MATERIAL SHOWN:
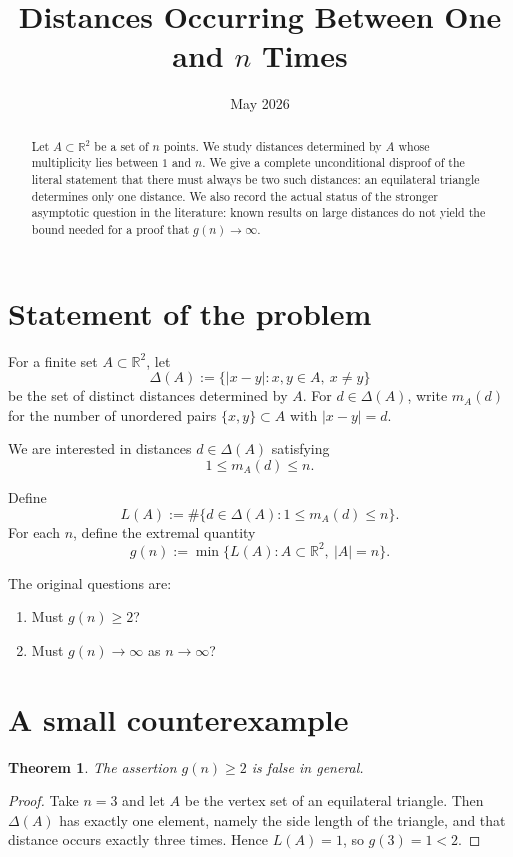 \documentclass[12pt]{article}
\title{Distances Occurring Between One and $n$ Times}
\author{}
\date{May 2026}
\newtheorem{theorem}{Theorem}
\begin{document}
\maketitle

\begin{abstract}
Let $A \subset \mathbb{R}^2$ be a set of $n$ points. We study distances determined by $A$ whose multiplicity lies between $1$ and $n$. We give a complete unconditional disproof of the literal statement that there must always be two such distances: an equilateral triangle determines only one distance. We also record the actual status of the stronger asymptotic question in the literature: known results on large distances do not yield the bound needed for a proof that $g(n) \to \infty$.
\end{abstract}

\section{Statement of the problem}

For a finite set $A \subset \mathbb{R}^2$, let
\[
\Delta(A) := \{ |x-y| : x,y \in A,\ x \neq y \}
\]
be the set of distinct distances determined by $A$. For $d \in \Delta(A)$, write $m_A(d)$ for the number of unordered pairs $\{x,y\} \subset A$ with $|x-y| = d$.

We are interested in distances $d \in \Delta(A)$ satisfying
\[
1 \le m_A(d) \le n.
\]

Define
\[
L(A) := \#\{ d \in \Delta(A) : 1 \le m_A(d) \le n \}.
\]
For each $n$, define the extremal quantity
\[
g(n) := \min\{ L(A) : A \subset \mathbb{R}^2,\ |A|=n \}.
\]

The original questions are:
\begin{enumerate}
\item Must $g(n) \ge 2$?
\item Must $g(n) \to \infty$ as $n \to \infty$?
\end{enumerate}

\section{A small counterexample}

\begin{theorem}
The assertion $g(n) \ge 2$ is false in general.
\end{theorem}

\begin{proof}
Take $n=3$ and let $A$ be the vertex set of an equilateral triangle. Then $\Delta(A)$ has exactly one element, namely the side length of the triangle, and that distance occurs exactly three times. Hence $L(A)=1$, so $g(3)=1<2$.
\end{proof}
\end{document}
---
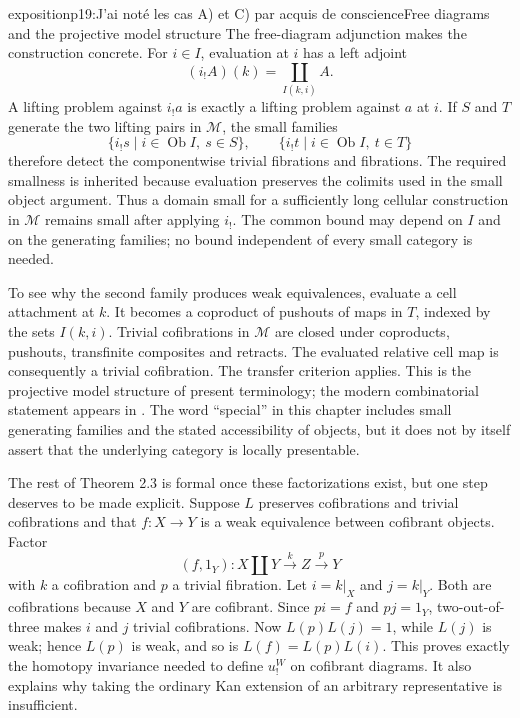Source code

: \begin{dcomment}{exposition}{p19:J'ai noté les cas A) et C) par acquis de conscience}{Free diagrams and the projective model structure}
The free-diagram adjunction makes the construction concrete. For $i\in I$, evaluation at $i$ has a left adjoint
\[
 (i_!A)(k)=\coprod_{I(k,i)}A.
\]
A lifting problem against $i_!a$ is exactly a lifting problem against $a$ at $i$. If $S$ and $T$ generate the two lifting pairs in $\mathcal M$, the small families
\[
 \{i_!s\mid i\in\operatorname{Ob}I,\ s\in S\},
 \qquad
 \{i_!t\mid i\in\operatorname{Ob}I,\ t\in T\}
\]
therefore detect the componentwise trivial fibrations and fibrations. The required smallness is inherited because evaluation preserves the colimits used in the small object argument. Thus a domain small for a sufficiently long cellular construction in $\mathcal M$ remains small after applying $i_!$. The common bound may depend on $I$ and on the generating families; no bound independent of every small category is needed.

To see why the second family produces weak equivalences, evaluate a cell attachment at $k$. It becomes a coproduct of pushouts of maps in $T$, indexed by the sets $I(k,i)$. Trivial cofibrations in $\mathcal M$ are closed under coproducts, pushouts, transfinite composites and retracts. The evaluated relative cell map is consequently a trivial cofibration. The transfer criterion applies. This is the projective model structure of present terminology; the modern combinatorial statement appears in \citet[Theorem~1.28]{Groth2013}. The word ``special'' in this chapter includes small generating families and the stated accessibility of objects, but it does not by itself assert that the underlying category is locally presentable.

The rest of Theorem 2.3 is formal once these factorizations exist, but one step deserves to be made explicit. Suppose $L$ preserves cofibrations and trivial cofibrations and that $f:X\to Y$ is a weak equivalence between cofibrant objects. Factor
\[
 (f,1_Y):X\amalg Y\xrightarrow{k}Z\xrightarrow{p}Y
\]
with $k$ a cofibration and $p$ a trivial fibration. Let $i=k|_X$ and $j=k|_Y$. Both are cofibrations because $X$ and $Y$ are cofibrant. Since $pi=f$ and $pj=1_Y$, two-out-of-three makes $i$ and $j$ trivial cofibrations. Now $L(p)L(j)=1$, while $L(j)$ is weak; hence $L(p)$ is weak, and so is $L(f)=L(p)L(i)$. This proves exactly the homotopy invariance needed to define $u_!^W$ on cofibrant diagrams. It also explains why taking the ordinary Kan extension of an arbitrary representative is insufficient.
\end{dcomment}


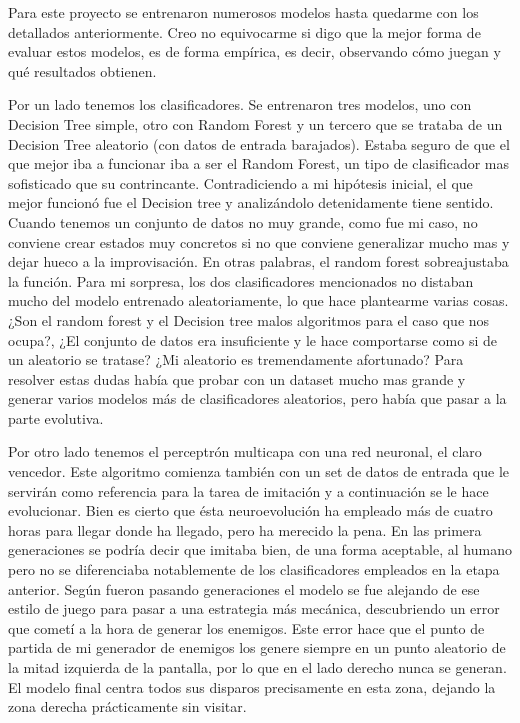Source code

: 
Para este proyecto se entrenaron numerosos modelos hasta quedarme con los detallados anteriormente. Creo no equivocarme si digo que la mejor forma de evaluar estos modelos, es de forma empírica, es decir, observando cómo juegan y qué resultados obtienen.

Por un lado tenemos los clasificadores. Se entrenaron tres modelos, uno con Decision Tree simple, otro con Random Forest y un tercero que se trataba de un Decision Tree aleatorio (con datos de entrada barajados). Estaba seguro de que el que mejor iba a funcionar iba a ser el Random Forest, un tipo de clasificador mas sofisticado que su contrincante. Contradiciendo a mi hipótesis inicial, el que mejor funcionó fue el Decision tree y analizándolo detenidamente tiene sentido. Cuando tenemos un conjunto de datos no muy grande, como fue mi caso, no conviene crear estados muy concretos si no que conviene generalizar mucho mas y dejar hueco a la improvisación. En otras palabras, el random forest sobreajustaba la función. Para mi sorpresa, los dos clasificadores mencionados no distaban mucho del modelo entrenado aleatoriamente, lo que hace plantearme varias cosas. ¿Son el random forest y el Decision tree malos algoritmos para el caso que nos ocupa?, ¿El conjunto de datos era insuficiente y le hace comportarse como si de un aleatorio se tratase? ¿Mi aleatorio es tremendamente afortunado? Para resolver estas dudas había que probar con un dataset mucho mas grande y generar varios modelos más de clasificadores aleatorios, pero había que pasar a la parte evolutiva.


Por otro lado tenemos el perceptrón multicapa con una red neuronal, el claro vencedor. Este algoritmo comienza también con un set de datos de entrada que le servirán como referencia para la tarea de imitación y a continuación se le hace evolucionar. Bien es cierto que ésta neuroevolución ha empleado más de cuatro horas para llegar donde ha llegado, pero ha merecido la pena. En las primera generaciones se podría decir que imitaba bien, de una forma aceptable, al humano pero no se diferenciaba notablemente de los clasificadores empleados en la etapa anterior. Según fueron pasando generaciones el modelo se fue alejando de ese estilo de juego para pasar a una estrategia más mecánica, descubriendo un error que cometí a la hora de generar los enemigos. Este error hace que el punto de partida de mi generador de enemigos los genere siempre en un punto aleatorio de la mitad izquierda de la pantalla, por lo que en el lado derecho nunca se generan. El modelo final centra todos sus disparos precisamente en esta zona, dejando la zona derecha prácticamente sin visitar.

WORK TASK: In the listing, find every line with the word "preserves" and return it.

ANSWER TO THE PROBLEM:
therefore detect the componentwise trivial fibrations and fibrations. The required smallness is inherited because evaluation preserves the colimits used in the small object argument. Thus a domain small for a sufficiently long cellular construction in $\mathcal M$ remains small after applying $i_!$. The common bound may depend on $I$ and on the generating families; no bound independent of every small category is needed.
The rest of Theorem 2.3 is formal once these factorizations exist, but one step deserves to be made explicit. Suppose $L$ preserves cofibrations and trivial cofibrations and that $f:X\to Y$ is a weak equivalence between cofibrant objects. Factor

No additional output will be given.